> [WHAT TO WORK ON]: Look through the lines below and extract any with the word "also".

Plain-text document sources
---------------

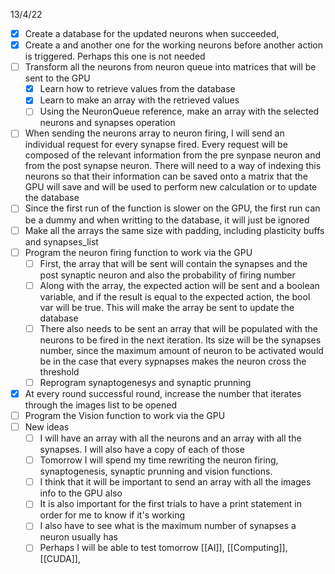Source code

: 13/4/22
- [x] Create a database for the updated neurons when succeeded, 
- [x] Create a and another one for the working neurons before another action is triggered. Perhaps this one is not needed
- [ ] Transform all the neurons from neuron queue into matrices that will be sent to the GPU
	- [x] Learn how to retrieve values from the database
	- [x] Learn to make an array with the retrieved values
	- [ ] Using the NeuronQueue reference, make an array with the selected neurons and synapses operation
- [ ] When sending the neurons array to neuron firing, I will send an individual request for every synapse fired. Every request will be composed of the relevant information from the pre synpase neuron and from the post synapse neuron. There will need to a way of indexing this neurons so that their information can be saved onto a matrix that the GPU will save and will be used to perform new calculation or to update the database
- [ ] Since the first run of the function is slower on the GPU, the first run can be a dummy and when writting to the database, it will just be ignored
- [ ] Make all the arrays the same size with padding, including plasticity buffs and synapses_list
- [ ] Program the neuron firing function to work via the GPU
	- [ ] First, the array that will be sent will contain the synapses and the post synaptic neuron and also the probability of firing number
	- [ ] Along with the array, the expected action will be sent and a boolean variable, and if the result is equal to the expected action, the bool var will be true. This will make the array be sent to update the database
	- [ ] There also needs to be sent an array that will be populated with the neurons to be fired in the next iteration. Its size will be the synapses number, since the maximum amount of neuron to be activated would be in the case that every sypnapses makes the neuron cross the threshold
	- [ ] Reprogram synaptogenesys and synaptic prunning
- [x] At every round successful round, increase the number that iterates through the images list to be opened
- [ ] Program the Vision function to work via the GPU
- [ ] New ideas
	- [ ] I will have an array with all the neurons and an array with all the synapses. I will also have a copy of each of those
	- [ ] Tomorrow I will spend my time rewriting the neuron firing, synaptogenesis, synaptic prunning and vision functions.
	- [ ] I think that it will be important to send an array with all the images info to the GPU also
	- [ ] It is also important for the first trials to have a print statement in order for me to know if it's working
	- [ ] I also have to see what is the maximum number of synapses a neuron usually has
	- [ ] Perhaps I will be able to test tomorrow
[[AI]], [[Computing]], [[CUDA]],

---------------

> [TASK SOLUTION]:
	- [ ] First, the array that will be sent will contain the synapses and the post synaptic neuron and also the probability of firing number
	- [ ] There also needs to be sent an array that will be populated with the neurons to be fired in the next iteration. Its size will be the synapses number, since the maximum amount of neuron to be activated would be in the case that every sypnapses makes the neuron cross the threshold
	- [ ] I will have an array with all the neurons and an array with all the synapses. I will also have a copy of each of those
	- [ ] I think that it will be important to send an array with all the images info to the GPU also
	- [ ] It is also important for the first trials to have a print statement in order for me to know if it's working
	- [ ] I also have to see what is the maximum number of synapses a neuron usually has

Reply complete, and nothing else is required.